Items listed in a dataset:
_ _ _ _ _
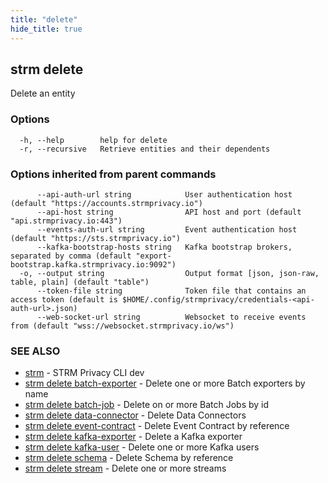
 ```yaml
---
title: "delete"
hide_title: true
---
```

## strm delete

Delete an entity

### Options

```
  -h, --help        help for delete
  -r, --recursive   Retrieve entities and their dependents
```

### Options inherited from parent commands

```
      --api-auth-url string            User authentication host (default "https://accounts.strmprivacy.io")
      --api-host string                API host and port (default "api.strmprivacy.io:443")
      --events-auth-url string         Event authentication host (default "https://sts.strmprivacy.io")
      --kafka-bootstrap-hosts string   Kafka bootstrap brokers, separated by comma (default "export-bootstrap.kafka.strmprivacy.io:9092")
  -o, --output string                  Output format [json, json-raw, table, plain] (default "table")
      --token-file string              Token file that contains an access token (default is $HOME/.config/strmprivacy/credentials-<api-auth-url>.json)
      --web-socket-url string          Websocket to receive events from (default "wss://websocket.strmprivacy.io/ws")
```

### SEE ALSO

* [strm](/cli-reference/strm/index.md)	 - STRM Privacy CLI dev
* [strm delete batch-exporter](/cli-reference/strm/delete/batch-exporter.md)	 - Delete one or more Batch exporters by name
* [strm delete batch-job](/cli-reference/strm/delete/batch-job.md)	 - Delete on or more Batch Jobs by id
* [strm delete data-connector](/cli-reference/strm/delete/data-connector.md)	 - Delete Data Connectors
* [strm delete event-contract](/cli-reference/strm/delete/event-contract.md)	 - Delete Event Contract by reference
* [strm delete kafka-exporter](/cli-reference/strm/delete/kafka-exporter.md)	 - Delete a Kafka exporter
* [strm delete kafka-user](/cli-reference/strm/delete/kafka-user.md)	 - Delete one or more Kafka users
* [strm delete schema](/cli-reference/strm/delete/schema.md)	 - Delete Schema by reference
* [strm delete stream](/cli-reference/strm/delete/stream.md)	 - Delete one or more streams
_ _ _ _ _
TASK ITEM.
Scan the records above for the string "Batch", then select every line that holds it.

FINISHED TASK.
* [strm delete batch-exporter](/cli-reference/strm/delete/batch-exporter.md)	 - Delete one or more Batch exporters by name
* [strm delete batch-job](/cli-reference/strm/delete/batch-job.md)	 - Delete on or more Batch Jobs by id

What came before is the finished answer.